Transcribe all the lines below exactly. Omit the pictures.

== RECORDED INFORMATION

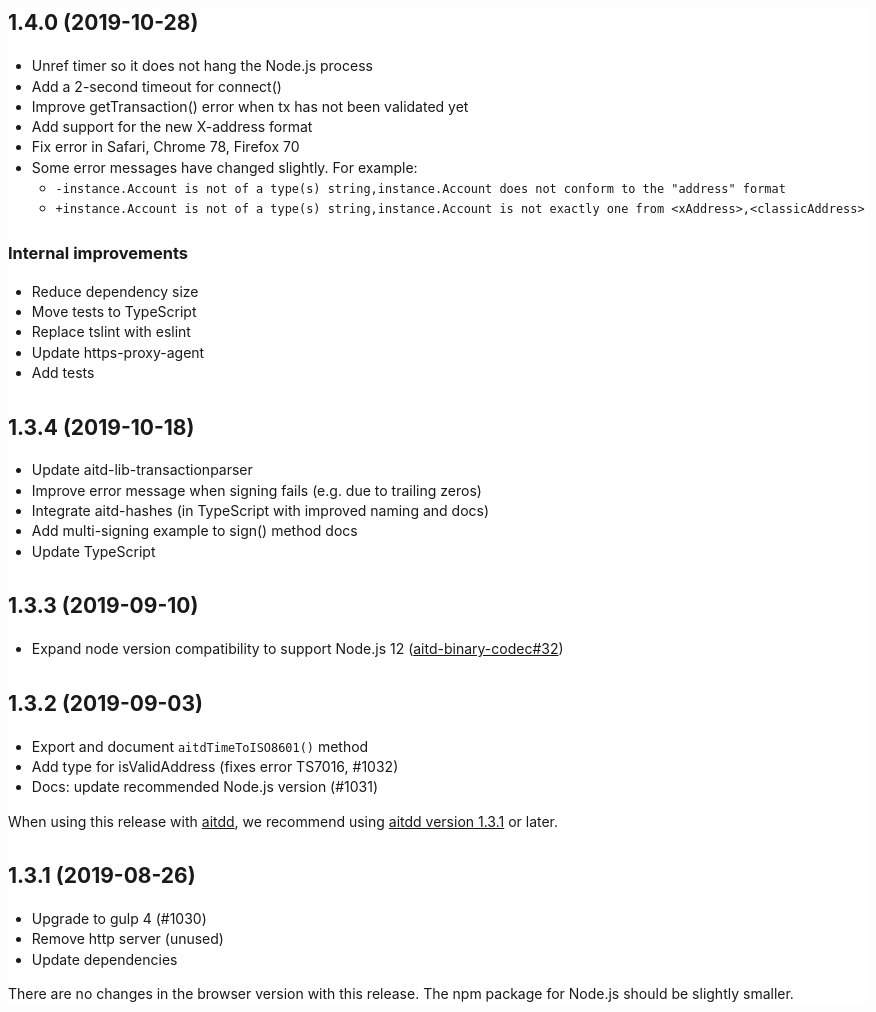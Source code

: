 ## 1.4.0 (2019-10-28)

* Unref timer so it does not hang the Node.js process
* Add a 2-second timeout for connect()
* Improve getTransaction() error when tx has not been validated yet
* Add support for the new X-address format
* Fix error in Safari, Chrome 78, Firefox 70
* Some error messages have changed slightly. For example:
  * `-instance.Account is not of a type(s) string,instance.Account does not conform to the "address" format`
  * `+instance.Account is not of a type(s) string,instance.Account is not exactly one from <xAddress>,<classicAddress>`

### Internal improvements

* Reduce dependency size
* Move tests to TypeScript
* Replace tslint with eslint
* Update https-proxy-agent
* Add tests

## 1.3.4 (2019-10-18)

* Update aitd-lib-transactionparser
* Improve error message when signing fails (e.g. due to trailing zeros)
* Integrate aitd-hashes (in TypeScript with improved naming and docs)
* Add multi-signing example to sign() method docs
* Update TypeScript

## 1.3.3 (2019-09-10)

* Expand node version compatibility to support Node.js 12 ([aitd-binary-codec#32](https://github.com/aitd/aitd-binary-codec/issues/32))

## 1.3.2 (2019-09-03)

* Export and document `aitdTimeToISO8601()` method
* Add type for isValidAddress (fixes error TS7016, #1032)
* Docs: update recommended Node.js version (#1031)

When using this release with [aitdd](https://github.com/aitd/aitdd), we recommend using [aitdd version 1.3.1](https://github.com/aitd/aitdd/releases/tag/1.3.1) or later.

## 1.3.1 (2019-08-26)

* Upgrade to gulp 4 (#1030)
* Remove http server (unused)
* Update dependencies

There are no changes in the browser version with this release. The npm package for Node.js should be slightly smaller.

====

◆ SOLUTION FOR THIS PROBLEM ◆
Source code

: ## 1.4.0 (2019-10-28)

* Unref timer so it does not hang the Node.js process
* Add a 2-second timeout for connect()
* Improve getTransaction() error when tx has not been validated yet
* Add support for the new X-address format
* Fix error in Safari, Chrome 78, Firefox 70
* Some error messages have changed slightly. For example:
  * `-instance.Account is not of a type(s) string,instance.Account does not conform to the "address" format`
  * `+instance.Account is not of a type(s) string,instance.Account is not exactly one from <xAddress>,<classicAddress>`

### Internal improvements

* Reduce dependency size
* Move tests to TypeScript
* Replace tslint with eslint
* Update https-proxy-agent
* Add tests

## 1.3.4 (2019-10-18)

* Update aitd-lib-transactionparser
* Improve error message when signing fails (e.g. due to trailing zeros)
* Integrate aitd-hashes (in TypeScript with improved naming and docs)
* Add multi-signing example to sign() method docs
* Update TypeScript

## 1.3.3 (2019-09-10)

* Expand node version compatibility to support Node.js 12 ([aitd-binary-codec#32](https://github.com/aitd/aitd-binary-codec/issues/32))

## 1.3.2 (2019-09-03)

* Export and document `aitdTimeToISO8601()` method
* Add type for isValidAddress (fixes error TS7016, #1032)
* Docs: update recommended Node.js version (#1031)

When using this release with [aitdd](https://github.com/aitd/aitdd), we recommend using [aitdd version 1.3.1](https://github.com/aitd/aitdd/releases/tag/1.3.1) or later.

## 1.3.1 (2019-08-26)

* Upgrade to gulp 4 (#1030)
* Remove http server (unused)
* Update dependencies

There are no changes in the browser version with this release. The npm package for Node.js should be slightly smaller.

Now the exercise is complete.